Collected data
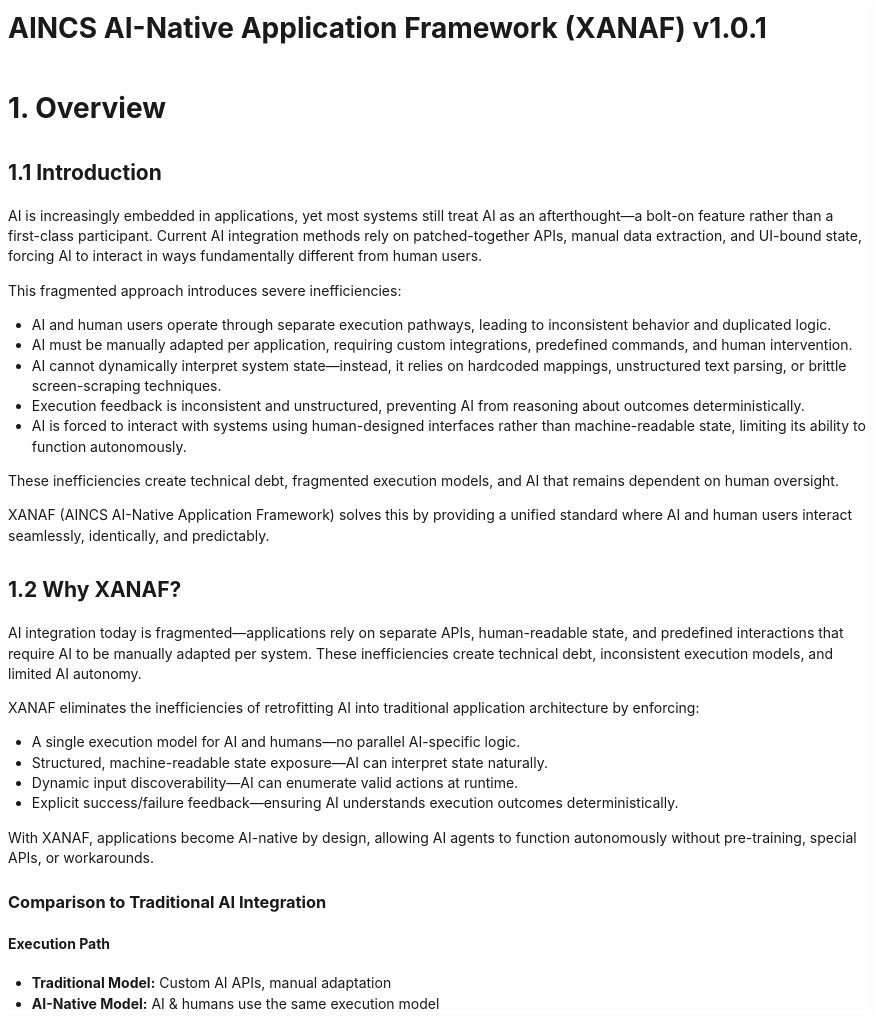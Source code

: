 AINCS AI-Native Application Framework (XANAF) v1.0.1
=====

# 1. Overview  

## 1.1 Introduction  

AI is increasingly embedded in applications, yet most systems still treat AI as an afterthought—a bolt-on feature rather than a first-class participant. Current AI integration methods rely on patched-together APIs, manual data extraction, and UI-bound state, forcing AI to interact in ways fundamentally different from human users.  

This fragmented approach introduces severe inefficiencies:  
- AI and human users operate through separate execution pathways, leading to inconsistent behavior and duplicated logic.  
- AI must be manually adapted per application, requiring custom integrations, predefined commands, and human intervention.  
- AI cannot dynamically interpret system state—instead, it relies on hardcoded mappings, unstructured text parsing, or brittle screen-scraping techniques.  
- Execution feedback is inconsistent and unstructured, preventing AI from reasoning about outcomes deterministically.  
- AI is forced to interact with systems using human-designed interfaces rather than machine-readable state, limiting its ability to function autonomously.  

These inefficiencies create technical debt, fragmented execution models, and AI that remains dependent on human oversight.  

XANAF (AINCS AI-Native Application Framework) solves this by providing a unified standard where AI and human users interact seamlessly, identically, and predictably.  


## 1.2 Why XANAF?  

AI integration today is fragmented—applications rely on separate APIs, human-readable state, and predefined interactions that require AI to be manually adapted per system. These inefficiencies create technical debt, inconsistent execution models, and limited AI autonomy.  

XANAF eliminates the inefficiencies of retrofitting AI into traditional application architecture by enforcing:  
- A single execution model for AI and humans—no parallel AI-specific logic.  
- Structured, machine-readable state exposure—AI can interpret state naturally.  
- Dynamic input discoverability—AI can enumerate valid actions at runtime.  
- Explicit success/failure feedback—ensuring AI understands execution outcomes deterministically.  

With XANAF, applications become AI-native by design, allowing AI agents to function autonomously without pre-training, special APIs, or workarounds.  

### Comparison to Traditional AI Integration

#### **Execution Path**  
- **Traditional Model:** Custom AI APIs, manual adaptation  
- **AI-Native Model:** AI & humans use the same execution model  
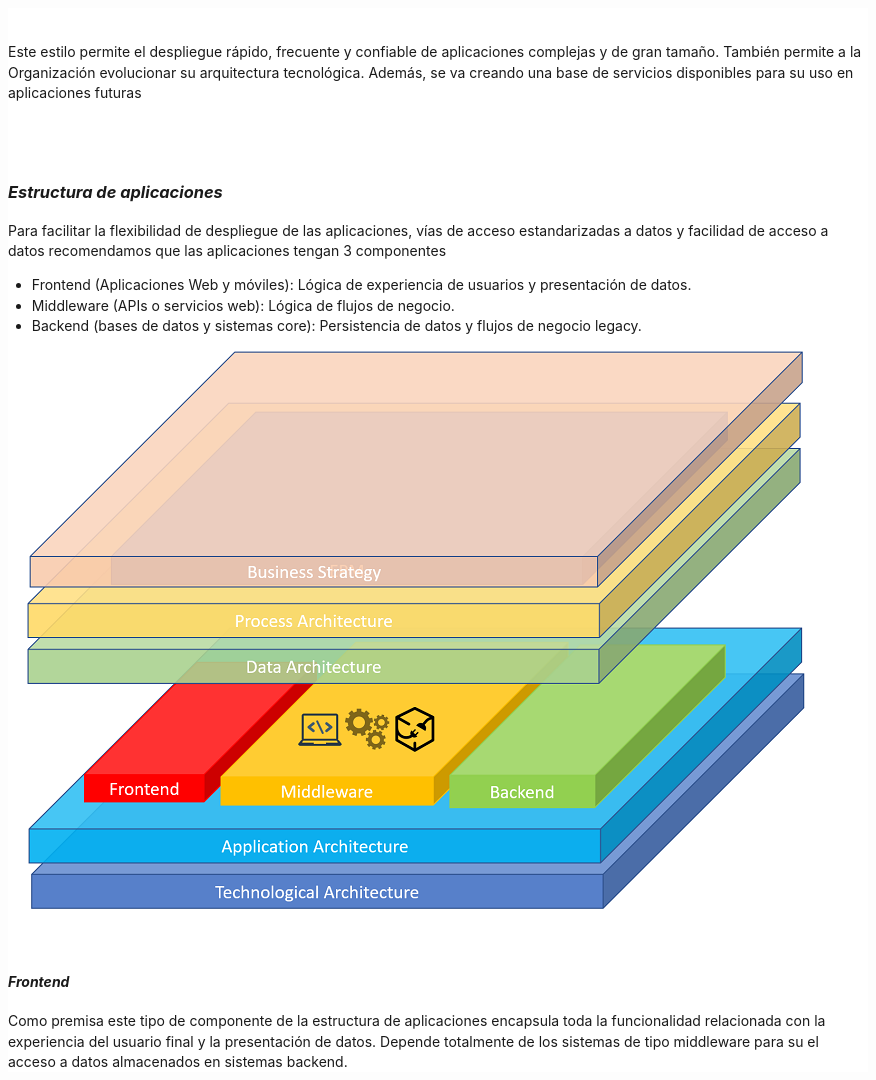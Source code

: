 <br/>

Este estilo permite el despliegue rápido, frecuente y confiable de aplicaciones complejas y de gran tamaño. También permite a la Organización evolucionar su arquitectura tecnológica. Además, se va creando una base de servicios disponibles para su uso en aplicaciones futuras

<br/><br/>

### ***Estructura de aplicaciones*** <br/>

Para facilitar la flexibilidad de despliegue de las aplicaciones, vías de acceso estandarizadas a datos y facilidad de acceso a datos recomendamos que las aplicaciones
tengan 3 componentes

- Frontend (Aplicaciones Web y móviles): Lógica de experiencia de usuarios y presentación de datos.
- Middleware (APIs o servicios web): Lógica de flujos de negocio.
- Backend (bases de datos y sistemas core): Persistencia de datos y flujos de negocio legacy.

![Estructura de aplicaciones](./img/app-arch.png "Estructura de aplicaciones")

<br/>

#### ***Frontend*** <br/>

Como premisa este tipo de componente de la estructura de aplicaciones encapsula toda la funcionalidad relacionada con la experiencia del usuario final y la presentación de datos. Depende totalmente de los sistemas de tipo middleware para su el acceso a datos almacenados en sistemas backend.
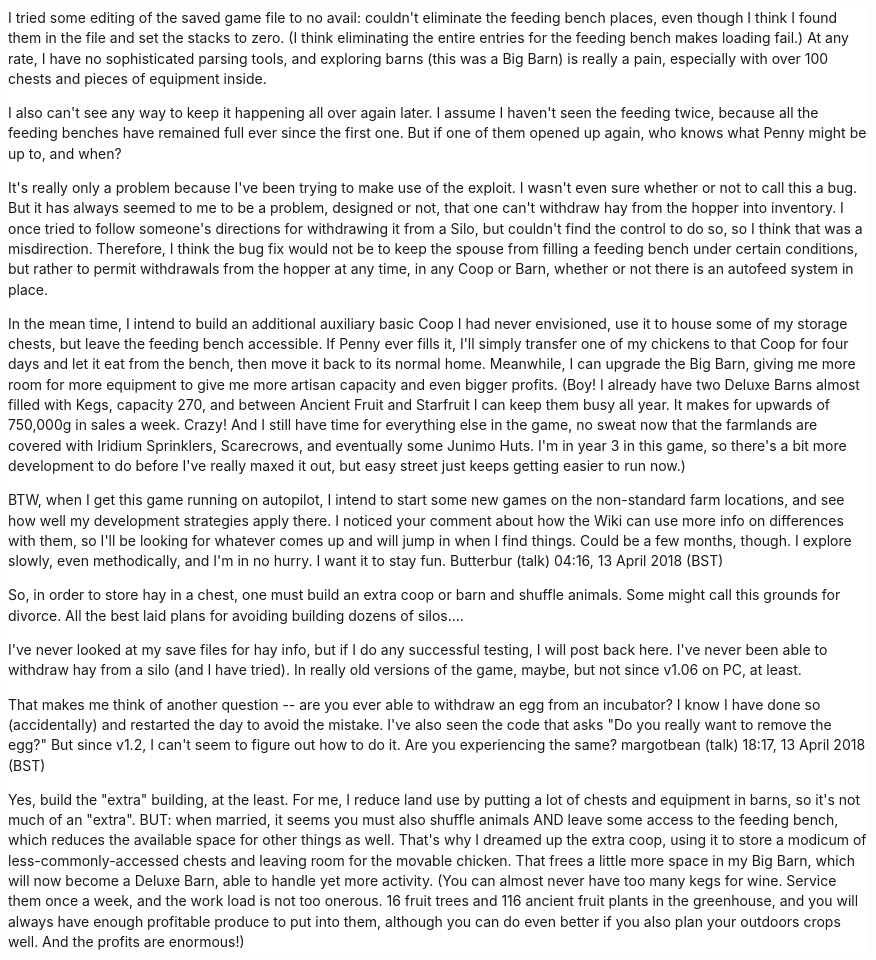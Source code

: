 I tried some editing of the saved game file to no avail: couldn't eliminate the feeding bench places, even though I think I found them in the file and set the stacks to zero. (I think eliminating the entire entries for the feeding bench makes loading fail.) At any rate, I have no sophisticated parsing tools, and exploring barns (this was a Big Barn) is really a pain, especially with over 100 chests and pieces of equipment inside.

I also can't see any way to keep it happening all over again later. I assume I haven't seen the feeding twice, because all the feeding benches have remained full ever since the first one. But if one of them opened up again, who knows what Penny might be up to, and when?

It's really only a problem because I've been trying to make use of the exploit. I wasn't even sure whether or not to call this a bug. But it has always seemed to me to be a problem, designed or not, that one can't withdraw hay from the hopper into inventory. I once tried to follow someone's directions for withdrawing it from a Silo, but couldn't find the control to do so, so I think that was a misdirection. Therefore, I think the bug fix would not be to keep the spouse from filling a feeding bench under certain conditions, but rather to permit withdrawals from the hopper at any time, in any Coop or Barn, whether or not there is an autofeed system in place.

In the mean time, I intend to build an additional auxiliary basic Coop I had never envisioned, use it to house some of my storage chests, but leave the feeding bench accessible. If Penny ever fills it, I'll simply transfer one of my chickens to that Coop for four days and let it eat from the bench, then move it back to its normal home. Meanwhile, I can upgrade the Big Barn, giving me more room for more equipment to give me more artisan capacity and even bigger profits. (Boy! I already have two Deluxe Barns almost filled with Kegs, capacity 270, and between Ancient Fruit and Starfruit I can keep them busy all year. It makes for upwards of 750,000g in sales a week. Crazy! And I still have time for everything else in the game, no sweat now that the farmlands are covered with Iridium Sprinklers, Scarecrows, and eventually some Junimo Huts. I'm in year 3 in this game, so there's a bit more development to do before I've really maxed it out, but easy street just keeps getting easier to run now.)

BTW, when I get this game running on autopilot, I intend to start some new games on the non-standard farm locations, and see how well my development strategies apply there. I noticed your comment about how the Wiki can use more info on differences with them, so I'll be looking for whatever comes up and will jump in when I find things. Could be a few months, though. I explore slowly, even methodically, and I'm in no hurry. I want it to stay fun. Butterbur (talk) 04:16, 13 April 2018 (BST)

So, in order to store hay in a chest, one must build an extra coop or barn and shuffle animals. Some might call this grounds for divorce. All the best laid plans for avoiding building dozens of silos....

I've never looked at my save files for hay info, but if I do any successful testing, I will post back here. I've never been able to withdraw hay from a silo (and I have tried). In really old versions of the game, maybe, but not since v1.06 on PC, at least.

That makes me think of another question -- are you ever able to withdraw an egg from an incubator? I know I have done so (accidentally) and restarted the day to avoid the mistake. I've also seen the code that asks "Do you really want to remove the egg?" But since v1.2, I can't seem to figure out how to do it. Are you experiencing the same? margotbean (talk) 18:17, 13 April 2018 (BST)

Yes, build the "extra" building, at the least. For me, I reduce land use by putting a lot of chests and equipment in barns, so it's not much of an "extra". BUT: when married, it seems you must also shuffle animals AND leave some access to the feeding bench, which reduces the available space for other things as well. That's why I dreamed up the extra coop, using it to store a modicum of less-commonly-accessed chests and leaving room for the movable chicken. That frees a little more space in my Big Barn, which will now become a Deluxe Barn, able to handle yet more activity. (You can almost never have too many kegs for wine. Service them once a week, and the work load is not too onerous. 16 fruit trees and 116 ancient fruit plants in the greenhouse, and you will always have enough profitable produce to put into them, although you can do even better if you also plan your outdoors crops well. And the profits are enormous!)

*What to work on*
Determine the number of lines in the data that include the word "Frontend", and provide that number without comment.

*Exercise answer*
2